**Exercise description:** Produce a verbatim transcript of the entries below, excluding pictures.

Records for the exercise Block Start

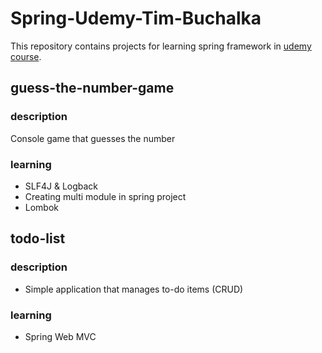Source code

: # Spring-Udemy-Tim-Buchalka

This repository contains projects for learning spring framework in <a href="https://www.udemy.com/course/java-spring-framework-masterclass/">udemy course</a>.

## guess-the-number-game
### description
Console game that guesses the number

### learning
- SLF4J & Logback
- Creating multi module in spring project
- Lombok

## todo-list
### description
- Simple application that manages to-do items (CRUD)

### learning
- Spring Web MVC

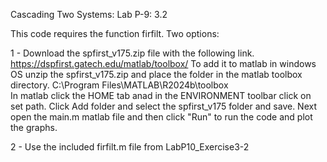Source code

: Cascading Two Systems: Lab P-9: 3.2

This code requires the function firfilt.
Two options:

1 - Download the spfirst_v175.zip file with the following link.
    https://dspfirst.gatech.edu/matlab/toolbox/
    To add it to matlab in windows OS unzip the spfirst_v175.zip and place the folder in the matlab toolbox directory.
    C:\Program Files\MATLAB\R2024b\toolbox\
    In matlab click the HOME tab anad in the ENVIRONMENT toolbar click on set path.
    Click Add folder and select the spfirst_v175 folder and save.
    Next open the main.m matlab file and then click "Run" to run the code and plot the graphs.

2 - Use the included firfilt.m file from LabP10_Exercise3-2 
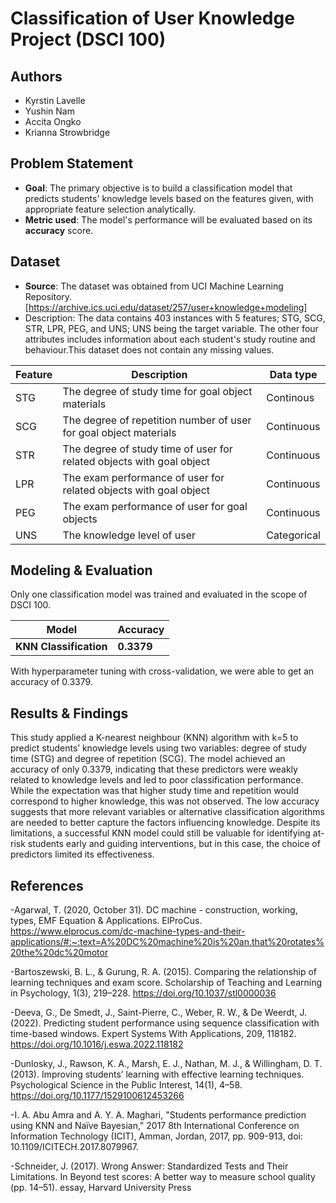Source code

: # Classification of User Knowledge Project (DSCI 100)

## Authors
- Kyrstin Lavelle
- Yushin Nam
- Accita Ongko
- Krianna Strowbridge

## Problem Statement
- **Goal**: The primary objective is to build a classification model that predicts students' knowledge levels based on the features given, with appropriate feature selection analytically.
- **Metric used**: The model's performance will be evaluated based on its **accuracy** score. 

## Dataset
- **Source**: The dataset was obtained from UCI Machine Learning Repository. [https://archive.ics.uci.edu/dataset/257/user+knowledge+modeling]
- Description: The data contains 403 instances with 5 features; STG, SCG, STR, LPR, PEG, and UNS; UNS being the target variable. The other four attributes includes information about each student's study routine and behaviour.This dataset does not contain any missing values.

|Feature|Description|Data type|
|---|---|---|
|STG|The degree of study time for goal object materials|Continous|
|SCG|The degree of repetition number of user for goal object materials|Continuous|
|STR|The degree of study time of user for related objects with goal object|Continuous|
|LPR|The exam performance of user for related objects with goal object|Continuous|
|PEG|The exam performance of user for goal objects|Continuous|
|UNS|The knowledge level of user|Categorical|

## Modeling & Evaluation

Only one classification model was trained and evaluated in the scope of DSCI 100. 

|Model|Accuracy|
|---|---|
|**KNN Classification**|**0.3379**|

With hyperparameter tuning with cross-validation, we were able to get an accuracy of 0.3379.

## Results & Findings

This study applied a K-nearest neighbour (KNN) algorithm with k=5 to predict students’ knowledge levels using two variables: degree of study time (STG) and degree of repetition (SCG). The model achieved an accuracy of only 0.3379, indicating that these predictors were weakly related to knowledge levels and led to poor classification performance. While the expectation was that higher study time and repetition would correspond to higher knowledge, this was not observed. The low accuracy suggests that more relevant variables or alternative classification algorithms are needed to better capture the factors influencing knowledge. Despite its limitations, a successful KNN model could still be valuable for identifying at-risk students early and guiding interventions, but in this case, the choice of predictors limited its effectiveness.

## References
-Agarwal, T. (2020, October 31). DC machine - construction, working, types, EMF Equation & Applications. ElProCus. https://www.elprocus.com/dc-machine-types-and-their-applications/#:~:text=A%20DC%20machine%20is%20an,that%20rotates%20the%20dc%20motor 

-Bartoszewski, B. L., & Gurung, R. A. (2015). Comparing the relationship of learning techniques and exam score. Scholarship of Teaching and Learning in Psychology, 1(3), 219–228. https://doi.org/10.1037/stl0000036

-Deeva, G., De Smedt, J., Saint-Pierre, C., Weber, R. W., & De Weerdt, J. (2022). Predicting student performance using sequence classification with time-based windows. Expert Systems With Applications, 209, 118182. https://doi.org/10.1016/j.eswa.2022.118182

-Dunlosky, J., Rawson, K. A., Marsh, E. J., Nathan, M. J., & Willingham, D. T. (2013). Improving students’ learning with effective learning techniques. Psychological Science in the Public Interest, 14(1), 4–58. https://doi.org/10.1177/1529100612453266

-I. A. Abu Amra and A. Y. A. Maghari, "Students performance prediction using KNN and Naïve Bayesian," 2017 8th International Conference on Information Technology (ICIT), Amman, Jordan, 2017, pp. 909-913, doi: 10.1109/ICITECH.2017.8079967.

-Schneider, J. (2017). Wrong Answer: Standardized Tests and Their Limitations. In Beyond test scores: A better way to measure school quality (pp. 14–51). essay, Harvard University Press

Records for the exercise Block End

**Your solution:**
Source code

: # Spring-Udemy-Tim-Buchalka

This repository contains projects for learning spring framework in <a href="https://www.udemy.com/course/java-spring-framework-masterclass/">udemy course</a>.

## guess-the-number-game
### description
Console game that guesses the number

### learning
- SLF4J & Logback
- Creating multi module in spring project
- Lombok

## todo-list
### description
- Simple application that manages to-do items (CRUD)

### learning
- Spring Web MVC

Source code

: Cascading Two Systems: Lab P-9: 3.2

This code requires the function firfilt.
Two options:

1 - Download the spfirst_v175.zip file with the following link.
    https://dspfirst.gatech.edu/matlab/toolbox/
    To add it to matlab in windows OS unzip the spfirst_v175.zip and place the folder in the matlab toolbox directory.
    C:\Program Files\MATLAB\R2024b\toolbox\
    In matlab click the HOME tab anad in the ENVIRONMENT toolbar click on set path.
    Click Add folder and select the spfirst_v175 folder and save.
    Next open the main.m matlab file and then click "Run" to run the code and plot the graphs.

2 - Use the included firfilt.m file from LabP10_Exercise3-2 
Source code

: # Classification of User Knowledge Project (DSCI 100)

## Authors
- Kyrstin Lavelle
- Yushin Nam
- Accita Ongko
- Krianna Strowbridge

## Problem Statement
- **Goal**: The primary objective is to build a classification model that predicts students' knowledge levels based on the features given, with appropriate feature selection analytically.
- **Metric used**: The model's performance will be evaluated based on its **accuracy** score. 

## Dataset
- **Source**: The dataset was obtained from UCI Machine Learning Repository. [https://archive.ics.uci.edu/dataset/257/user+knowledge+modeling]
- Description: The data contains 403 instances with 5 features; STG, SCG, STR, LPR, PEG, and UNS; UNS being the target variable. The other four attributes includes information about each student's study routine and behaviour.This dataset does not contain any missing values.

|Feature|Description|Data type|
|---|---|---|
|STG|The degree of study time for goal object materials|Continous|
|SCG|The degree of repetition number of user for goal object materials|Continuous|
|STR|The degree of study time of user for related objects with goal object|Continuous|
|LPR|The exam performance of user for related objects with goal object|Continuous|
|PEG|The exam performance of user for goal objects|Continuous|
|UNS|The knowledge level of user|Categorical|

## Modeling & Evaluation

Only one classification model was trained and evaluated in the scope of DSCI 100. 

|Model|Accuracy|
|---|---|
|**KNN Classification**|**0.3379**|

With hyperparameter tuning with cross-validation, we were able to get an accuracy of 0.3379.

## Results & Findings

This study applied a K-nearest neighbour (KNN) algorithm with k=5 to predict students’ knowledge levels using two variables: degree of study time (STG) and degree of repetition (SCG). The model achieved an accuracy of only 0.3379, indicating that these predictors were weakly related to knowledge levels and led to poor classification performance. While the expectation was that higher study time and repetition would correspond to higher knowledge, this was not observed. The low accuracy suggests that more relevant variables or alternative classification algorithms are needed to better capture the factors influencing knowledge. Despite its limitations, a successful KNN model could still be valuable for identifying at-risk students early and guiding interventions, but in this case, the choice of predictors limited its effectiveness.

## References
-Agarwal, T. (2020, October 31). DC machine - construction, working, types, EMF Equation & Applications. ElProCus. https://www.elprocus.com/dc-machine-types-and-their-applications/#:~:text=A%20DC%20machine%20is%20an,that%20rotates%20the%20dc%20motor 

-Bartoszewski, B. L., & Gurung, R. A. (2015). Comparing the relationship of learning techniques and exam score. Scholarship of Teaching and Learning in Psychology, 1(3), 219–228. https://doi.org/10.1037/stl0000036

-Deeva, G., De Smedt, J., Saint-Pierre, C., Weber, R. W., & De Weerdt, J. (2022). Predicting student performance using sequence classification with time-based windows. Expert Systems With Applications, 209, 118182. https://doi.org/10.1016/j.eswa.2022.118182

-Dunlosky, J., Rawson, K. A., Marsh, E. J., Nathan, M. J., & Willingham, D. T. (2013). Improving students’ learning with effective learning techniques. Psychological Science in the Public Interest, 14(1), 4–58. https://doi.org/10.1177/1529100612453266

-I. A. Abu Amra and A. Y. A. Maghari, "Students performance prediction using KNN and Naïve Bayesian," 2017 8th International Conference on Information Technology (ICIT), Amman, Jordan, 2017, pp. 909-913, doi: 10.1109/ICITECH.2017.8079967.

-Schneider, J. (2017). Wrong Answer: Standardized Tests and Their Limitations. In Beyond test scores: A better way to measure school quality (pp. 14–51). essay, Harvard University Press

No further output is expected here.